Por tudo isto e muito mais, convido os arautos da suposta “obsessão com o PIB” – como o inenarrável Ascenso Simões – a sentarem-se por umas horas nos bancos de uma das (muitas) boas universidades de economia deste país antes de voltarem a ceder aos ímpetos primários da desvalorização do PIB enquanto indicador fundamental de riqueza nacional. Como se não fosse preciso criar valor para ter valor. Como se fosse possível distribuir riqueza sem a criar primeiro. Como se fosse possível …, …, bem, o leitor – desde que não se chame Ascenso Simões – já percebeu a ideia …

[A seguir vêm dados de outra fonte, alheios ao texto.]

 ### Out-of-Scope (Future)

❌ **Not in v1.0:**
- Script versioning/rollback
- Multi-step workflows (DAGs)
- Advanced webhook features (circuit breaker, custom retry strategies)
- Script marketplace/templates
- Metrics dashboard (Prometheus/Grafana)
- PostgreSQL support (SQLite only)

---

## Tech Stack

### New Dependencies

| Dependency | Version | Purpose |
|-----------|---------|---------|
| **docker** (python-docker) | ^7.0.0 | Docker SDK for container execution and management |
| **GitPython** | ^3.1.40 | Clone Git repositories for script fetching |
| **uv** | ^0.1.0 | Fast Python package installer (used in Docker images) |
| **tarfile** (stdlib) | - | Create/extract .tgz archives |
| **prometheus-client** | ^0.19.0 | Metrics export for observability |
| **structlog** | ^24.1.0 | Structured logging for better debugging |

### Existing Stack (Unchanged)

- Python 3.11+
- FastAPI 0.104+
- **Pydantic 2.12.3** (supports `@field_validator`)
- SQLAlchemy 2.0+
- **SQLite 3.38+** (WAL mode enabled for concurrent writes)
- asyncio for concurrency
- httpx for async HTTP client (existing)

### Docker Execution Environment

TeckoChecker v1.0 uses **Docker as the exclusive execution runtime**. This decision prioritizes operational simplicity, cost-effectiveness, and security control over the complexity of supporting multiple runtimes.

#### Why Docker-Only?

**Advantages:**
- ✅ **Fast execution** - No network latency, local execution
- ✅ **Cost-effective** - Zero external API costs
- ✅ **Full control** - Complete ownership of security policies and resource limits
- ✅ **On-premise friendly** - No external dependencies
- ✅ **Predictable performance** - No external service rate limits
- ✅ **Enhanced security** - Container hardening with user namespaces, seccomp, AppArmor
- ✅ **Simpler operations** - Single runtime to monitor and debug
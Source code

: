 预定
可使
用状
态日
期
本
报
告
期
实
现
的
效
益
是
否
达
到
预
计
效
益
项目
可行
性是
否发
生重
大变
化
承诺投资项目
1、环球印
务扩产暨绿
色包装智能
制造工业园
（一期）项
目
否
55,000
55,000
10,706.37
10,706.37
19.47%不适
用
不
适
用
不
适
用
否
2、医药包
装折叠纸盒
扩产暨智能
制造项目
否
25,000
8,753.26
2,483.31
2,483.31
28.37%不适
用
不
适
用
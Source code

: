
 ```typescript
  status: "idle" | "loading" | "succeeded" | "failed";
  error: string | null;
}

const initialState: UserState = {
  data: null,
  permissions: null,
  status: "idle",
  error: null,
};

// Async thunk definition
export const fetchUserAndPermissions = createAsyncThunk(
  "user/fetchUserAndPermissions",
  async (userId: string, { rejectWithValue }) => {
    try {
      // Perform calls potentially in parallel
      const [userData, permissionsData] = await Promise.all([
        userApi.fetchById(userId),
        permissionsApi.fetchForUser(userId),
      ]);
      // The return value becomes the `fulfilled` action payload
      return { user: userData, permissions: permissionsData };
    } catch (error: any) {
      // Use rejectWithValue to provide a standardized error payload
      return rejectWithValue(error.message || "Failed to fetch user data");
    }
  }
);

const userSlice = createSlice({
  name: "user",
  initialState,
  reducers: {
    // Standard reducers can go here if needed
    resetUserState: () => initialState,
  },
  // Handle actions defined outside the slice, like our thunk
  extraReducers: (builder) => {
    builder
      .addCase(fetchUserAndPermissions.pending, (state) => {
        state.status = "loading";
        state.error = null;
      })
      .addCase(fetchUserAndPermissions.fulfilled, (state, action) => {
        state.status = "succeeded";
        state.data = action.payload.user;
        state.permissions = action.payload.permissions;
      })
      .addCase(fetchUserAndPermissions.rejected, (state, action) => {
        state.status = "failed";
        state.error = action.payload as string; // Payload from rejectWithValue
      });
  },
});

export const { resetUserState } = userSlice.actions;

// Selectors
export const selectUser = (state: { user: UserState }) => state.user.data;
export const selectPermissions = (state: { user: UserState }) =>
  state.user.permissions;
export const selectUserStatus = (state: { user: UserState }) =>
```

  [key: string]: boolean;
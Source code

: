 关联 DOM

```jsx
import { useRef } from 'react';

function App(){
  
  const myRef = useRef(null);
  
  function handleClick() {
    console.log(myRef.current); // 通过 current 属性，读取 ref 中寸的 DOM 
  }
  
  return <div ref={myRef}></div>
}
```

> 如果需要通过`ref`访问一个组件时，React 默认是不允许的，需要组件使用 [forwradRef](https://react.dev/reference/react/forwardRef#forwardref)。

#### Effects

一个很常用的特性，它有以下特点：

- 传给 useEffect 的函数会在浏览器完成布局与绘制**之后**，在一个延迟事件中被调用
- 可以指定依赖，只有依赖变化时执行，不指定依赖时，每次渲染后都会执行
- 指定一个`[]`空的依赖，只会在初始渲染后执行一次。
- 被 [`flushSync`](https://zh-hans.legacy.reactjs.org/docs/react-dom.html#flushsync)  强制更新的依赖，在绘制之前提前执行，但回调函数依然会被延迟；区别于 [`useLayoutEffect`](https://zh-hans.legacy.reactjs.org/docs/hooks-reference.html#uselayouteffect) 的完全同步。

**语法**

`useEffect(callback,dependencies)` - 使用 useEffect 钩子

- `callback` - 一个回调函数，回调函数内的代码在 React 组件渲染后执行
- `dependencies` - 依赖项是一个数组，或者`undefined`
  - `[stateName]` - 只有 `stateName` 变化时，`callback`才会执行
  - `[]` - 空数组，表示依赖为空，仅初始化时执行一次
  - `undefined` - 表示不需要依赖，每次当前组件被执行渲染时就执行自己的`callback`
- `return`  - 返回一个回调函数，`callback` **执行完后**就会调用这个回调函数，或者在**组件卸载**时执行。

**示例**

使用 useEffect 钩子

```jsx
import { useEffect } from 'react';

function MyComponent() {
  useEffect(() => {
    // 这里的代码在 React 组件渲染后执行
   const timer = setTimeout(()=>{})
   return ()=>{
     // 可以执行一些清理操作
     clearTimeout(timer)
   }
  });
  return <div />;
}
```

Na verdade, os países prósperos incentivam a criação de riqueza em vez de subsidiar a pobreza. E eu sou dos que gostariam de viver num país que tivesse por objectivo erradicar a pobreza em vez de a subsidiar. Ora, o crescimento económico proporciona isso e não só. Proporciona também uma sociedade mais livre – porque menos dependente do Estado – e favorece as contas públicas (a receita aumenta proporcionalmente à subida do rendimento, ao mesmo tempo que as despesas sociais descem porque há menos pobres), o que permite aos governos fazer escolhas mais amplas no âmbito das políticas públicas, nomeadamente direcionando mais recursos financeiros para políticas estruturantes e promotoras do progresso económico e social no longo prazo. Como diz um conhecido provérbio chinês, ajuda-se mais um pobre ensinando-o a pescar do que oferecendo-lhe peixe; a não ser que a nossa intenção seja não tanto ajudar o pobre mas sim mantê-lo dependente do nosso peixe…

O autor deste texto escreve segundo a antiga ortografia. 

[1] (100 + i)n = N, sendo i a taxa de crescimento média anual do PIB no período (em percentagem) n e N o crescimento acumulado do PIB ao fim de n anos.